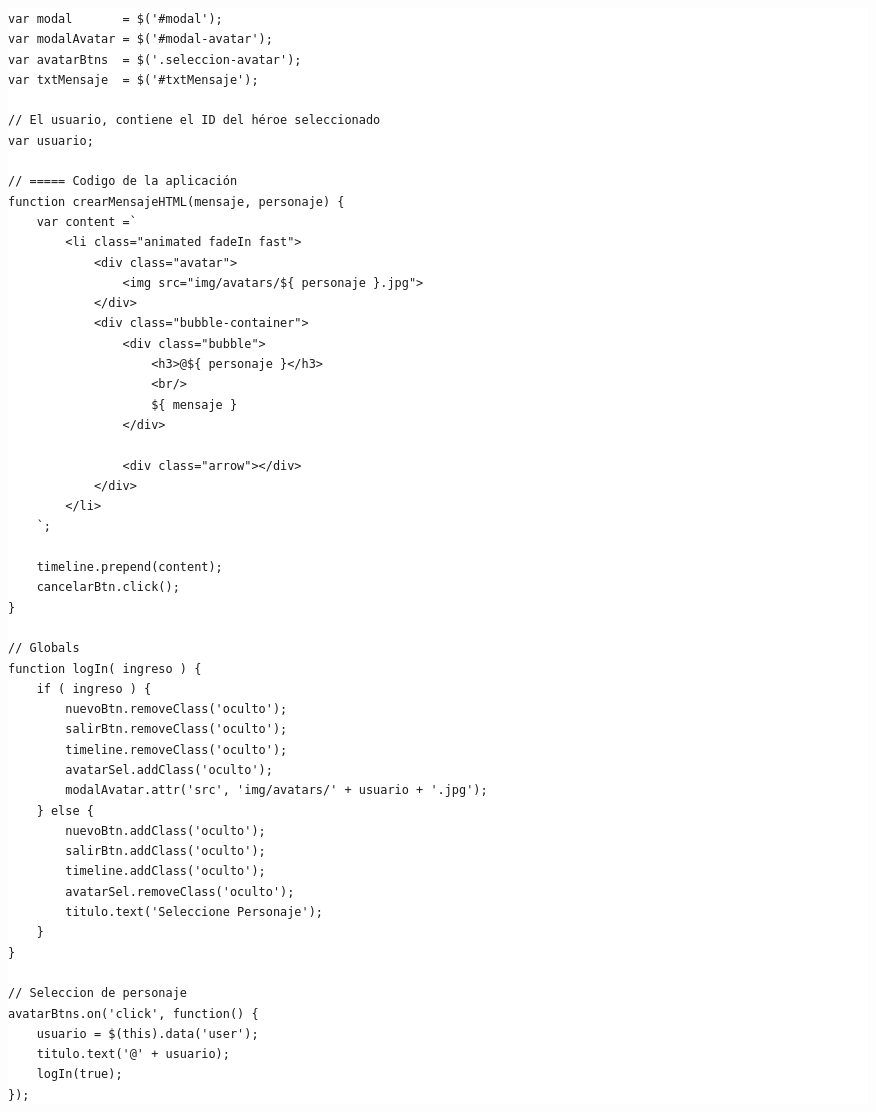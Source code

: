     var modal       = $('#modal');
    var modalAvatar = $('#modal-avatar');
    var avatarBtns  = $('.seleccion-avatar');
    var txtMensaje  = $('#txtMensaje');

    // El usuario, contiene el ID del héroe seleccionado
    var usuario;

    // ===== Codigo de la aplicación
    function crearMensajeHTML(mensaje, personaje) {
        var content =`
            <li class="animated fadeIn fast">
                <div class="avatar">
                    <img src="img/avatars/${ personaje }.jpg">
                </div>
                <div class="bubble-container">
                    <div class="bubble">
                        <h3>@${ personaje }</h3>
                        <br/>
                        ${ mensaje }
                    </div>
                    
                    <div class="arrow"></div>
                </div>
            </li>
        `;

        timeline.prepend(content);
        cancelarBtn.click();
    }

    // Globals
    function logIn( ingreso ) {
        if ( ingreso ) {
            nuevoBtn.removeClass('oculto');
            salirBtn.removeClass('oculto');
            timeline.removeClass('oculto');
            avatarSel.addClass('oculto');
            modalAvatar.attr('src', 'img/avatars/' + usuario + '.jpg');
        } else {
            nuevoBtn.addClass('oculto');
            salirBtn.addClass('oculto');
            timeline.addClass('oculto');
            avatarSel.removeClass('oculto');
            titulo.text('Seleccione Personaje');
        }
    }

    // Seleccion de personaje
    avatarBtns.on('click', function() {
        usuario = $(this).data('user');
        titulo.text('@' + usuario);
        logIn(true);
    });
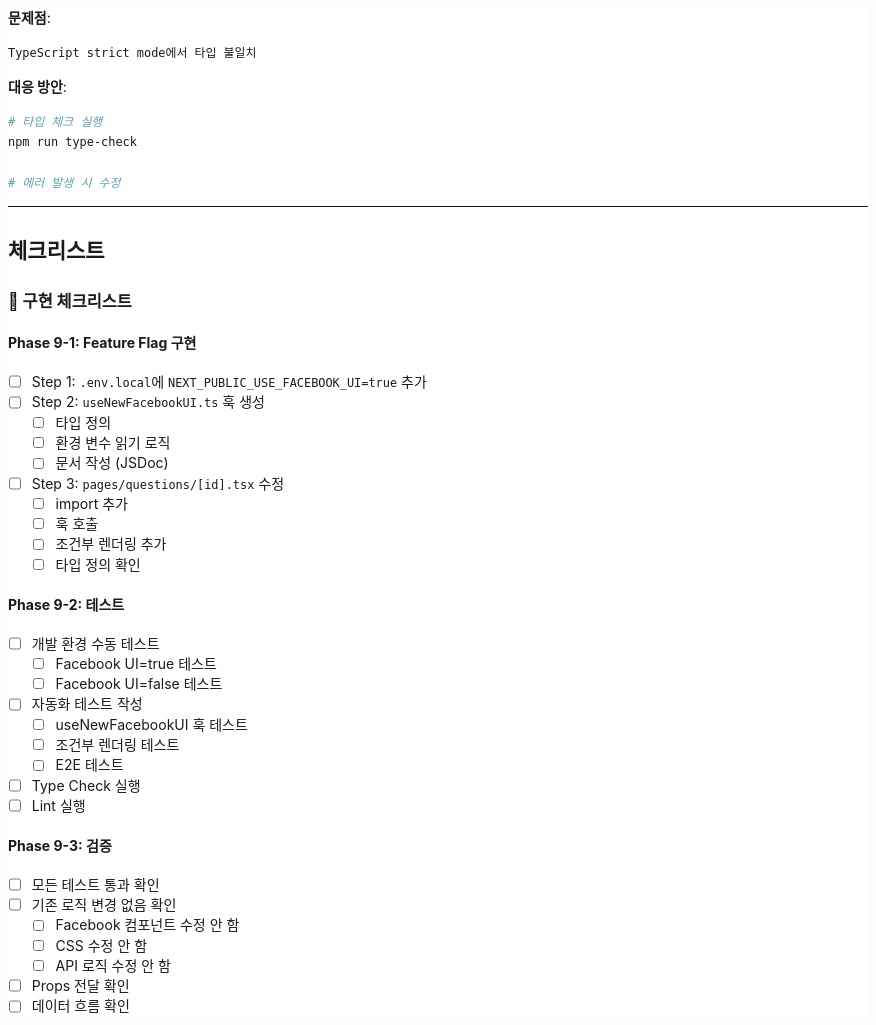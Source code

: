 **문제점**:

```
TypeScript strict mode에서 타입 불일치
```

**대응 방안**:

```bash
# 타입 체크 실행
npm run type-check

# 에러 발생 시 수정
```

---

## 체크리스트

### 📝 구현 체크리스트

#### Phase 9-1: Feature Flag 구현

- [ ] Step 1: `.env.local`에 `NEXT_PUBLIC_USE_FACEBOOK_UI=true` 추가
- [ ] Step 2: `useNewFacebookUI.ts` 훅 생성
  - [ ] 타입 정의
  - [ ] 환경 변수 읽기 로직
  - [ ] 문서 작성 (JSDoc)
- [ ] Step 3: `pages/questions/[id].tsx` 수정
  - [ ] import 추가
  - [ ] 훅 호출
  - [ ] 조건부 렌더링 추가
  - [ ] 타입 정의 확인

#### Phase 9-2: 테스트

- [ ] 개발 환경 수동 테스트
  - [ ] Facebook UI=true 테스트
  - [ ] Facebook UI=false 테스트
- [ ] 자동화 테스트 작성
  - [ ] useNewFacebookUI 훅 테스트
  - [ ] 조건부 렌더링 테스트
  - [ ] E2E 테스트
- [ ] Type Check 실행
- [ ] Lint 실행

#### Phase 9-3: 검증

- [ ] 모든 테스트 통과 확인
- [ ] 기존 로직 변경 없음 확인
  - [ ] Facebook 컴포넌트 수정 안 함
  - [ ] CSS 수정 안 함
  - [ ] API 로직 수정 안 함
- [ ] Props 전달 확인
- [ ] 데이터 흐름 확인
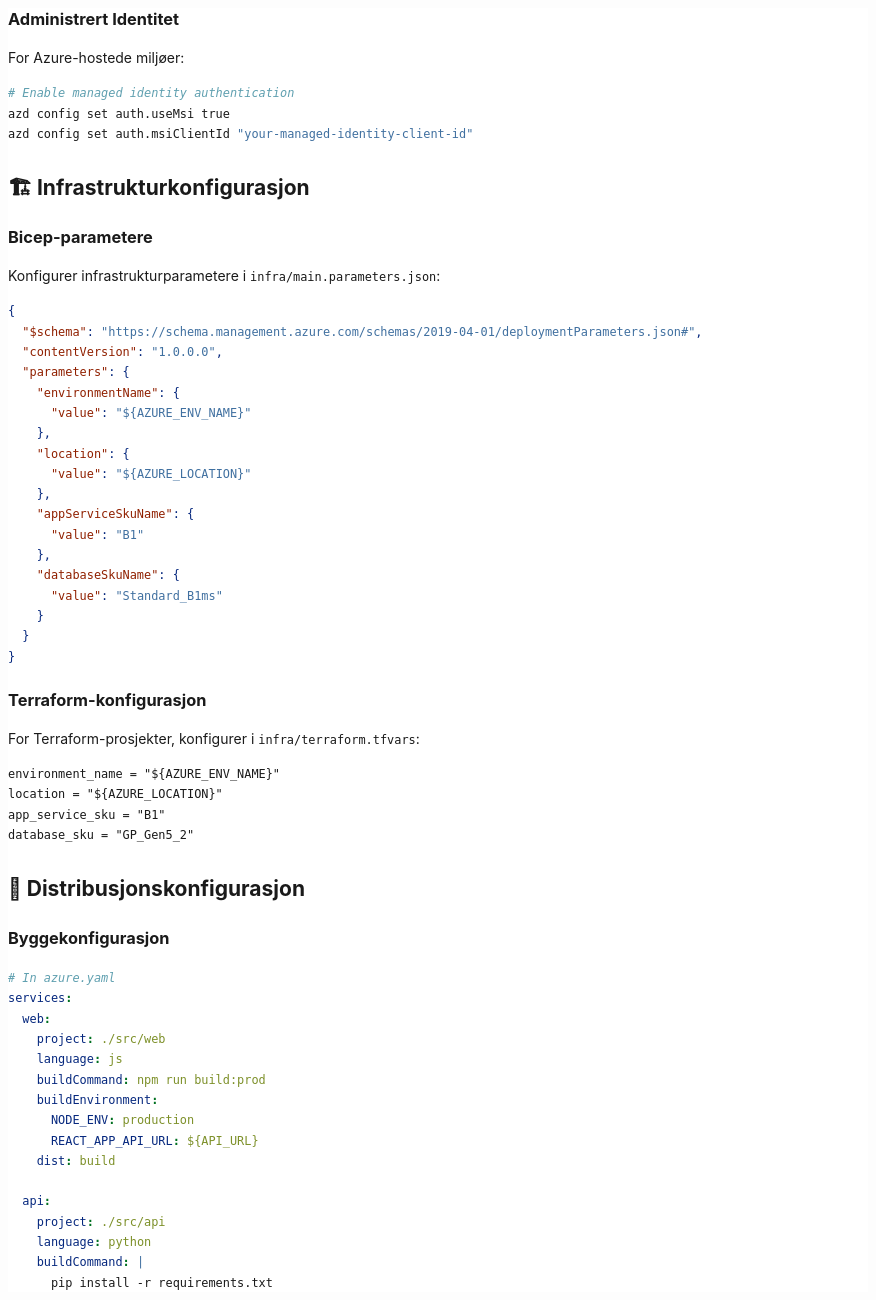 ### Administrert Identitet
For Azure-hostede miljøer:
```bash
# Enable managed identity authentication
azd config set auth.useMsi true
azd config set auth.msiClientId "your-managed-identity-client-id"
```

## 🏗️ Infrastrukturkonfigurasjon

### Bicep-parametere
Konfigurer infrastrukturparametere i `infra/main.parameters.json`:
```json
{
  "$schema": "https://schema.management.azure.com/schemas/2019-04-01/deploymentParameters.json#",
  "contentVersion": "1.0.0.0",
  "parameters": {
    "environmentName": {
      "value": "${AZURE_ENV_NAME}"
    },
    "location": {
      "value": "${AZURE_LOCATION}"
    },
    "appServiceSkuName": {
      "value": "B1"
    },
    "databaseSkuName": {
      "value": "Standard_B1ms"
    }
  }
}
```

### Terraform-konfigurasjon
For Terraform-prosjekter, konfigurer i `infra/terraform.tfvars`:
```hcl
environment_name = "${AZURE_ENV_NAME}"
location = "${AZURE_LOCATION}"
app_service_sku = "B1"
database_sku = "GP_Gen5_2"
```

## 🚀 Distribusjonskonfigurasjon

### Byggekonfigurasjon
```yaml
# In azure.yaml
services:
  web:
    project: ./src/web
    language: js
    buildCommand: npm run build:prod
    buildEnvironment:
      NODE_ENV: production
      REACT_APP_API_URL: ${API_URL}
    dist: build
    
  api:
    project: ./src/api
    language: python
    buildCommand: |
      pip install -r requirements.txt
```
════════════════
▸ **Requirement**: If a line in the records above includes the string "bubble", copy it.

▸ **Exercise result**:
                <div class="bubble-container">
                    <div class="bubble">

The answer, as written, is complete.